She listened to friends, and relationship columnists, and tried to be more open-minded as to who she went out with. She installed a dating app on her phone and met men from different parts of Sydney, men from different backgrounds. Two more years went by, and she was passed over for promotion once again, this time because she ‘wasn’t enough of a visionary’. The young man who had taken the Directorship last time was moved across to the bank’s Singapore office. Another young man took his place. This one not as loud as the first, but with the same overbearing confidence and tendency to ask Melanie to fix the lunch order when they had their weekly team meeting.
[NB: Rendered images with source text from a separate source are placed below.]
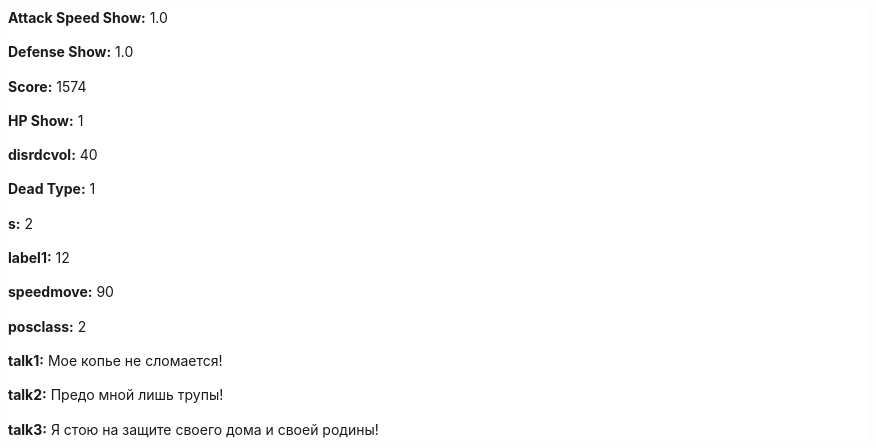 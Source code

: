  **Attack Speed Show:** 1.0

 **Defense Show:** 1.0

 **Score:** 1574

 **HP Show:** 1

 **disrdcvol:** 40

 **Dead Type:** 1

 **s:** 2

 **label1:** 12

 **speedmove:** 90

 **posclass:** 2

 **talk1:** Мое копье не сломается!

 **talk2:** Предо мной лишь трупы!

 **talk3:** Я стою на защите своего дома и своей родины!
She broke up with her latest boyfriend, who she had been enjoying very much, when he made it clear that he would never consider taking time off work to be a stay-at-home dad. He was an administrator who earned half of what she did and he told her all this while they dined at a fancy restaurant, where she was expected to pick up the bill. She tried to point out that the future, as he envisioned it, was impractical. He disagreed. There was not much left to say after that. New York began to look more promising.
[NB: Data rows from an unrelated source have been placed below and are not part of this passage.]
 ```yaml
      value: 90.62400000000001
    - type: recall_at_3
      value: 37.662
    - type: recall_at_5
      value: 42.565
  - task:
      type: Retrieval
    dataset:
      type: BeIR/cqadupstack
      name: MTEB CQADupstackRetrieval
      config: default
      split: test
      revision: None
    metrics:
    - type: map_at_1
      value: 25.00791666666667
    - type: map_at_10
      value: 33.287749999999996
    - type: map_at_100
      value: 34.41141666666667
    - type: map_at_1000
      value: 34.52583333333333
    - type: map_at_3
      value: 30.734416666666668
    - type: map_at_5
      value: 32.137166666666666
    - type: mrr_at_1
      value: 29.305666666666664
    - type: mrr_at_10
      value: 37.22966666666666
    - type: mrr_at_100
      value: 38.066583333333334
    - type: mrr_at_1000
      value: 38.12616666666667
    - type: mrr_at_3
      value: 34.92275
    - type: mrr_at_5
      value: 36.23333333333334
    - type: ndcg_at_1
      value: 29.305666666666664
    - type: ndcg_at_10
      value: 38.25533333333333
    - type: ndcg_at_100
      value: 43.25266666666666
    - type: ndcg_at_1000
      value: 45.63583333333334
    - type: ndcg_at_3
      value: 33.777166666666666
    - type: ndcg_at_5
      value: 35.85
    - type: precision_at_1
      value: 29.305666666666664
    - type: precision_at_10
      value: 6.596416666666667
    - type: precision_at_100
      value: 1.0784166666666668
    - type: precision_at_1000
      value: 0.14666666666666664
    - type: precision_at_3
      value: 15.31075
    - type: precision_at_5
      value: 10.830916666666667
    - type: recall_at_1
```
One weekend, feeling fed up and despondent, she raised the possibility with her parents. There was a pause, a staccato beat that threatened to become a legato, finally broken by a gentle cough from Melanie’s father. Silence was a common means of communication in their house. In the spaces between words, no commitments were made but all judgements held. The cough allowed them to progress naturally to safer topics, such as the tenderness of the char siu pork, and who thought the Swans were going to win next weekend. She might almost have doubted that she’d spoken out loud – perhaps she had only uttered those words in her mind, a clear demonstration of the ‘lack of assertiveness’ that was holding her back – except for the mournful look that her father gave her when dinner was over.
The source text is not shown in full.